Sat Apr 08, 2006 10:24 pm quote
Re: MSF
oblina wrote:
PS It turned out that I was the fastest in the portion of the test that included the straight a way and curve. I beat out the sport bike and did it safely.
Hmm. The CA MSF class must have changed for this year. It used to be that 250cc was the limit, which kinda puts the damper on sport bikes, and that the straight/curve portion isn't a race (or even timed), but done to show/test braking before a turn, then accelerating thru the turn.

Everyone thought I'd have no problems with the figure 8 on the GT, but it turns out going at a constant slow speed on an automatic scooter is hard, since you don't have a clutch to feather and going from coast to engage required getting the rpms up higher than you'd want. I ended up doing it by always giving it some throttle while using the back brake to modulate speed as needed.
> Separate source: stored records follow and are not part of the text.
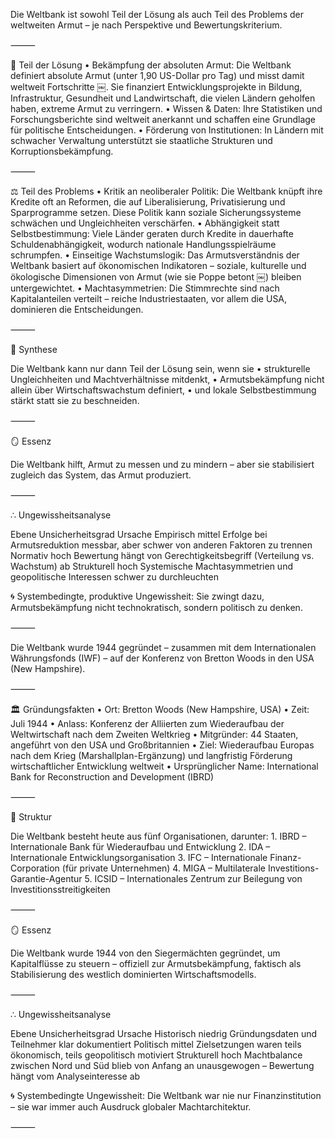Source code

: Die Weltbank ist sowohl Teil der Lösung als auch Teil des Problems der weltweiten Armut – je nach Perspektive und Bewertungskriterium.

⸻

🧭 Teil der Lösung
	•	Bekämpfung der absoluten Armut:
Die Weltbank definiert absolute Armut (unter 1,90 US-Dollar pro Tag) und misst damit weltweit Fortschritte ￼. Sie finanziert Entwicklungsprojekte in Bildung, Infrastruktur, Gesundheit und Landwirtschaft, die vielen Ländern geholfen haben, extreme Armut zu verringern.
	•	Wissen & Daten:
Ihre Statistiken und Forschungsberichte sind weltweit anerkannt und schaffen eine Grundlage für politische Entscheidungen.
	•	Förderung von Institutionen:
In Ländern mit schwacher Verwaltung unterstützt sie staatliche Strukturen und Korruptionsbekämpfung.

⸻

⚖️ Teil des Problems
	•	Kritik an neoliberaler Politik:
Die Weltbank knüpft ihre Kredite oft an Reformen, die auf Liberalisierung, Privatisierung und Sparprogramme setzen. Diese Politik kann soziale Sicherungssysteme schwächen und Ungleichheiten verschärfen.
	•	Abhängigkeit statt Selbstbestimmung:
Viele Länder geraten durch Kredite in dauerhafte Schuldenabhängigkeit, wodurch nationale Handlungsspielräume schrumpfen.
	•	Einseitige Wachstumslogik:
Das Armutsverständnis der Weltbank basiert auf ökonomischen Indikatoren – soziale, kulturelle und ökologische Dimensionen von Armut (wie sie Poppe betont ￼) bleiben untergewichtet.
	•	Machtasymmetrien:
Die Stimmrechte sind nach Kapitalanteilen verteilt – reiche Industriestaaten, vor allem die USA, dominieren die Entscheidungen.

⸻

🧩 Synthese

Die Weltbank kann nur dann Teil der Lösung sein, wenn sie
	•	strukturelle Ungleichheiten und Machtverhältnisse mitdenkt,
	•	Armutsbekämpfung nicht allein über Wirtschaftswachstum definiert,
	•	und lokale Selbstbestimmung stärkt statt sie zu beschneiden.

⸻

🪞 Essenz

Die Weltbank hilft, Armut zu messen und zu mindern – aber sie stabilisiert zugleich das System, das Armut produziert.

⸻

∴ Ungewissheitsanalyse

Ebene	Unsicherheitsgrad	Ursache
Empirisch	mittel	Erfolge bei Armutsreduktion messbar, aber schwer von anderen Faktoren zu trennen
Normativ	hoch	Bewertung hängt von Gerechtigkeitsbegriff (Verteilung vs. Wachstum) ab
Strukturell	hoch	Systemische Machtasymmetrien und geopolitische Interessen schwer zu durchleuchten

🌀 Systembedingte, produktive Ungewissheit: Sie zwingt dazu, Armutsbekämpfung nicht technokratisch, sondern politisch zu denken.

⸻

Die Weltbank wurde 1944 gegründet – zusammen mit dem Internationalen Währungsfonds (IWF) – auf der Konferenz von Bretton Woods in den USA (New Hampshire).

⸻

🏛️ Gründungsfakten
	•	Ort: Bretton Woods (New Hampshire, USA)
	•	Zeit: Juli 1944
	•	Anlass: Konferenz der Alliierten zum Wiederaufbau der Weltwirtschaft nach dem Zweiten Weltkrieg
	•	Mitgründer: 44 Staaten, angeführt von den USA und Großbritannien
	•	Ziel: Wiederaufbau Europas nach dem Krieg (Marshallplan-Ergänzung) und langfristig Förderung wirtschaftlicher Entwicklung weltweit
	•	Ursprünglicher Name: International Bank for Reconstruction and Development (IBRD)

⸻

🧩 Struktur

Die Weltbank besteht heute aus fünf Organisationen, darunter:
	1.	IBRD – Internationale Bank für Wiederaufbau und Entwicklung
	2.	IDA – Internationale Entwicklungsorganisation
	3.	IFC – Internationale Finanz-Corporation (für private Unternehmen)
	4.	MIGA – Multilaterale Investitions-Garantie-Agentur
	5.	ICSID – Internationales Zentrum zur Beilegung von Investitionsstreitigkeiten

⸻

🪞 Essenz

Die Weltbank wurde 1944 von den Siegermächten gegründet, um Kapitalflüsse zu steuern – offiziell zur Armutsbekämpfung, faktisch als Stabilisierung des westlich dominierten Wirtschaftsmodells.

⸻

∴ Ungewissheitsanalyse

Ebene	Unsicherheitsgrad	Ursache
Historisch	niedrig	Gründungsdaten und Teilnehmer klar dokumentiert
Politisch	mittel	Zielsetzungen waren teils ökonomisch, teils geopolitisch motiviert
Strukturell	hoch	Machtbalance zwischen Nord und Süd blieb von Anfang an unausgewogen – Bewertung hängt vom Analyseinteresse ab

🌀 Systembedingte Ungewissheit: Die Weltbank war nie nur Finanzinstitution – sie war immer auch Ausdruck globaler Machtarchitektur.

⸻

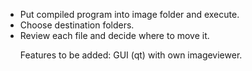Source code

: <ul>
<li>Put compiled program into image folder and execute.</li>
<li>Choose destination folders.</li>
<li>Review each file and decide where to move it.</li>

Features to be added: GUI (qt) with own imageviewer.
</ul>
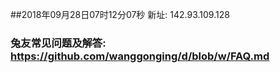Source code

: ##2018年09月28日07时12分07秒 新址: 142.93.109.128
### 兔友常见问题及解答: https://github.com/wanggonging/d/blob/w/FAQ.md
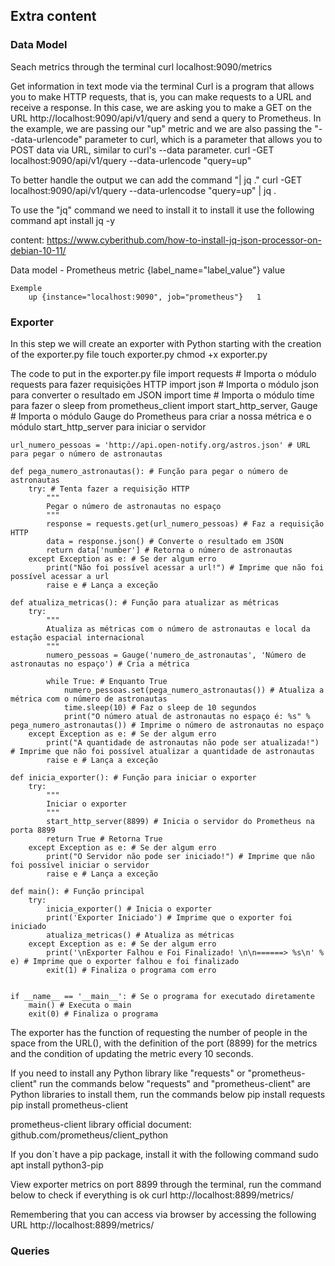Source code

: ## Extra content

### Data Model
Seach metrics through the terminal
    curl localhost:9090/metrics

Get information in text mode via the terminal
Curl is a program that allows you to make HTTP requests, that is, you can make requests to a URL and receive a response.
In this case, we are asking you to make a GET on the URL http://localhost:9090/api/v1/query and send a query to Prometheus.
In the example, we are passing our "up" metric and we are also passing the "--data-urlencode" parameter to curl, which is a parameter that allows you to POST data via URL, similar to curl's --data parameter.
    curl -GET localhost:9090/api/v1/query --data-urlencode "query=up"

To better handle the output we can add the command "| jq ."
    curl -GET localhost:9090/api/v1/query --data-urlencodse "query=up" | jq .

To use the "jq" command we need to install it
to install it use the following command
    apt install jq -y

content: https://www.cyberithub.com/how-to-install-jq-json-processor-on-debian-10-11/

Data model - Prometheus
    metric {label_name="label_value"}   value

    Exemple
        up {instance="localhost:9090", job="prometheus"}   1

### Exporter
In this step we will create an exporter with Python
starting with the creation of the exporter.py file
    touch exporter.py
    chmod +x exporter.py

The code to put in the exporter.py file
    import requests # Importa o módulo requests para fazer requisições HTTP
    import json # Importa o módulo json para converter o resultado em JSON
    import time # Importa o módulo time para fazer o sleep
    from prometheus_client import start_http_server, Gauge # Importa o módulo Gauge do Prometheus para criar a nossa métrica e o módulo start_http_server para iniciar o servidor

    url_numero_pessoas = 'http://api.open-notify.org/astros.json' # URL para pegar o número de astronautas

    def pega_numero_astronautas(): # Função para pegar o número de astronautas
        try: # Tenta fazer a requisição HTTP
            """
            Pegar o número de astronautas no espaço 
            """
            response = requests.get(url_numero_pessoas) # Faz a requisição HTTP
            data = response.json() # Converte o resultado em JSON
            return data['number'] # Retorna o número de astronautas
        except Exception as e: # Se der algum erro
            print("Não foi possível acessar a url!") # Imprime que não foi possível acessar a url
            raise e # Lança a exceção

    def atualiza_metricas(): # Função para atualizar as métricas
        try:
            """
            Atualiza as métricas com o número de astronautas e local da estação espacial internacional
            """
            numero_pessoas = Gauge('numero_de_astronautas', 'Número de astronautas no espaço') # Cria a métrica
            
            while True: # Enquanto True
                numero_pessoas.set(pega_numero_astronautas()) # Atualiza a métrica com o número de astronautas
                time.sleep(10) # Faz o sleep de 10 segundos
                print("O número atual de astronautas no espaço é: %s" % pega_numero_astronautas()) # Imprime o número de astronautas no espaço
        except Exception as e: # Se der algum erro
            print("A quantidade de astronautas não pode ser atualizada!") # Imprime que não foi possível atualizar a quantidade de astronautas
            raise e # Lança a exceção
            
    def inicia_exporter(): # Função para iniciar o exporter
        try:
            """
            Iniciar o exporter
            """
            start_http_server(8899) # Inicia o servidor do Prometheus na porta 8899
            return True # Retorna True
        except Exception as e: # Se der algum erro
            print("O Servidor não pode ser iniciado!") # Imprime que não foi possível iniciar o servidor
            raise e # Lança a exceção

    def main(): # Função principal
        try:
            inicia_exporter() # Inicia o exporter
            print('Exporter Iniciado') # Imprime que o exporter foi iniciado
            atualiza_metricas() # Atualiza as métricas
        except Exception as e: # Se der algum erro
            print('\nExporter Falhou e Foi Finalizado! \n\n======> %s\n' % e) # Imprime que o exporter falhou e foi finalizado
            exit(1) # Finaliza o programa com erro


    if __name__ == '__main__': # Se o programa for executado diretamente
        main() # Executa o main
        exit(0) # Finaliza o programa

The exporter has the function of requesting the number of people in the space from the URL(), with the definition of the port (8899) for the metrics and the condition of updating the metric every 10 seconds.

If you need to install any Python library like "requests" or "prometheus-client" run the commands below
"requests" and "prometheus-client" are Python libraries
to install them, run the commands below
    pip install requests
    pip install prometheus-client

prometheus-client library official document:
    github.com/prometheus/client_python

If you don`t have a pip package, install it with the following command
    sudo apt install python3-pip

View exporter metrics on port 8899
through the terminal, run the command below to check if everything is ok
    curl http://localhost:8899/metrics/

Remembering that you can access via browser by accessing the following URL
    http://localhost:8899/metrics/

### Queries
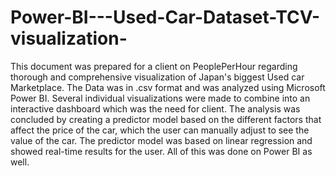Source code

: # Power-BI---Used-Car-Dataset-TCV-visualization-
This document was prepared for a client on PeoplePerHour regarding thorough and comprehensive visualization of Japan's biggest Used car Marketplace.
The Data was in .csv format and was analyzed using Microsoft Power BI. Several individual visualizations were made to combine into an interactive
dashboard which was the need for client.
The analysis was concluded by creating a predictor model based on the different factors that affect the price of the car, which the user can manually
adjust to see the value of the car. The predictor model was based on linear regression and showed real-time results for the user. All of this was done
on Power BI as well.
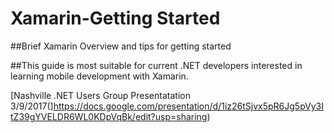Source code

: # Xamarin-Getting Started

##Brief Xamarin Overview and tips for getting started 

##This guide is most suitable for current .NET developers interested in learning mobile development with Xamarin. 

[Nashville .NET Users Group Presentatation 3/9/2017(]https://docs.google.com/presentation/d/1iz26tSjvx5pR6Jg5pVy3ItZ39gYVELDR6WL0KDpVqBk/edit?usp=sharing)


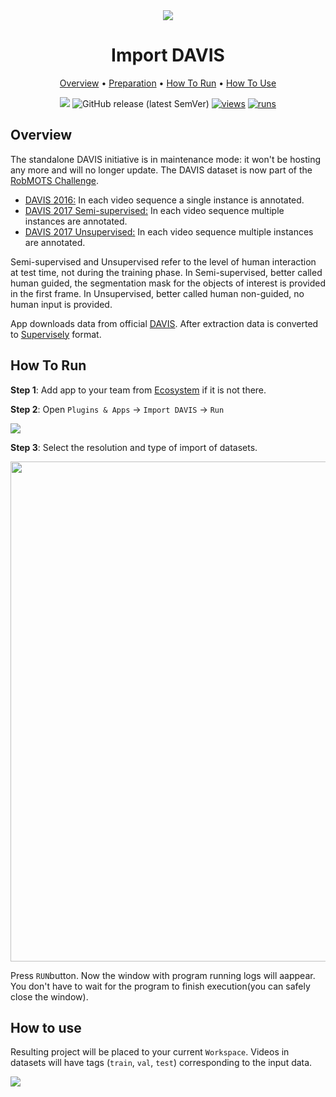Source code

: <div align="center" markdown>
<img src="https://i.imgur.com/DTYFKGA.png"/>





# Import DAVIS

<p align="center">
  <a href="#Overview">Overview</a> •
  <a href="#Preparation">Preparation</a> •
  <a href="#How-To-Run">How To Run</a> •
  <a href="#How-To-Use">How To Use</a>
</p>


[![](https://img.shields.io/badge/slack-chat-green.svg?logo=slack)](https://supervise.ly/slack)
![GitHub release (latest SemVer)](https://img.shields.io/github/v/release/supervisely-ecosystem/import-davis-format)
[![views](https://app.supervise.ly/img/badges/views/supervisely-ecosystem/import-davis-format)](https://supervise.ly)
[![runs](https://app.supervise.ly/img/badges/runs/supervisely-ecosystem/import-davis-format)](https://supervise.ly)

</div>

## Overview

The standalone DAVIS initiative is in maintenance mode: it won't be hosting any more and will no longer update. The DAVIS dataset is now part of the [RobMOTS Challenge](https://eval.vision.rwth-aachen.de/rvsu-workshop21/?page_id=110).

- [DAVIS 2016:](https://davischallenge.org/davis2016/code.html) In each video sequence a single instance is annotated.
- [DAVIS 2017 Semi-supervised:](https://davischallenge.org/davis2017/code.html#semisupervised) In each video sequence multiple instances are annotated.
- [DAVIS 2017 Unsupervised:](https://davischallenge.org/davis2017/code.html#unsupervised) In each video sequence multiple instances are annotated.

Semi-supervised and Unsupervised refer to the level of human interaction at test time, not during the training phase. In Semi-supervised, better called human guided, the segmentation mask for the objects of interest is provided in the first frame. In Unsupervised, better called human non-guided, no human input is provided.

App downloads data from official [DAVIS](https://davischallenge.org/). After extraction data is converted to [Supervisely](https://app.supervise.ly) format. 

## How To Run 

**Step 1**: Add app to your team from [Ecosystem](https://ecosystem.supervise.ly/apps/import-davis-format) if it is not there.

**Step 2**:  Open `Plugins & Apps` -> `Import DAVIS` -> `Run` 

<img src="https://i.imgur.com/688yito.png"/>

**Step 3**: Select the resolution and type of import of datasets.

<img src="https://i.imgur.com/oXaR7K5.png" width="800px"/>

Press `RUN`button. Now the window with program running logs will aappear. You don't have to wait for the program to finish execution(you can safely close the window).



## How to use

Resulting project will be placed to your current `Workspace`. Videos in datasets will have tags (`train`, `val`, `test`) corresponding to the input data.

<img src="https://i.imgur.com/mMj35R2.png"/>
What was surprising to most there was how good the GT was in the braking section. I could outbrake anybody since all I had to do was squeeze the levers. Everyone else had to clutch and downshift as well.
Petty Tyrant
GTS250 GTS300 MP3 500
Joined: 11 Oct 2005
Posts: 29652
Location: Bay Area, California
Sat Apr 08, 2006 10:44 pm quote
Re: MSF
smorgasbord wrote:
and that the straight/curve portion isn't a race (or even timed), but done to show/test braking before a turn, then accelerating thru the turn.
Most of my demerit points on the final test came from going too slowly through this portion.
smorgasbord wrote:
Everyone thought I'd have no problems with the figure 8 on the GT, but it turns out going at a constant slow speed on an automatic scooter is hard, since you don't have a clutch to feather and going from coast to engage required getting the rpms up higher than you'd want. I ended up doing it by always giving it some throttle while using the back brake to modulate speed as needed.
This is something that I learned in the MSF course as well, and then forgot about once I bought my GT and started riding. A few weeks later, I "rediscovered" this trick and am now a firm believer in using throttle vs. rear brake to keep balance in any kind of slow moving / turning situation. By keeping some force against the rear wheels, the engine keeps the scooter balanced. The brake lets you use more throttle without going fast. I don't fully understand the physics of it, but the effect is quite pronounced.
Modératrice
2005 Cobalt Blue ET4
Joined: 13 Nov 2005
Posts: 6952
Location: Portland, OR
Sat Apr 08, 2006 11:07 pm quote
Re: MSF
jess wrote:
smorgasbord wrote:
Everyone thought I'd have no problems with the figure 8 on the GT, but it turns out going at a constant slow speed on an automatic scooter is hard, since you don't have a clutch to feather and going from coast to engage required getting the rpms up higher than you'd want. I ended up doing it by always giving it some throttle while using the back brake to modulate speed as needed.
I "rediscovered" this trick and am now a firm believer in using throttle vs. rear brake to keep balance in any kind of slow moving / turning situation. By keeping some force against the rear wheels, the engine keeps the scooter balanced. The brake lets you use more throttle without going fast. I don't fully understand the physics of it, but the effect is quite pronounced.
Yes, using the rear brake and NOT using the front brake is Tip Numero Uno in successful slow speed maneuvers-- and modulating the rear brake/throttle combo provides just enough centrifugal force to pull through the turns. Or so I imagine-- Who needs a clutch to feather, anyway ?
Ossessionato
None! I sold it :(
Joined: 01 Nov 2005
Posts: 3247
Location: Burlington NC
Sun Apr 09, 2006 1:43 am quote
Here in NC the MSF class is only given on their bikes, at least the beginers. Scooters are really catching on, so it does suprise me that the class is still taught on only the motorcycles. Now if you take the experienced class you provide your own bike. I have heard that is a very involved class. They recomend it for riders with like mutiple years experience.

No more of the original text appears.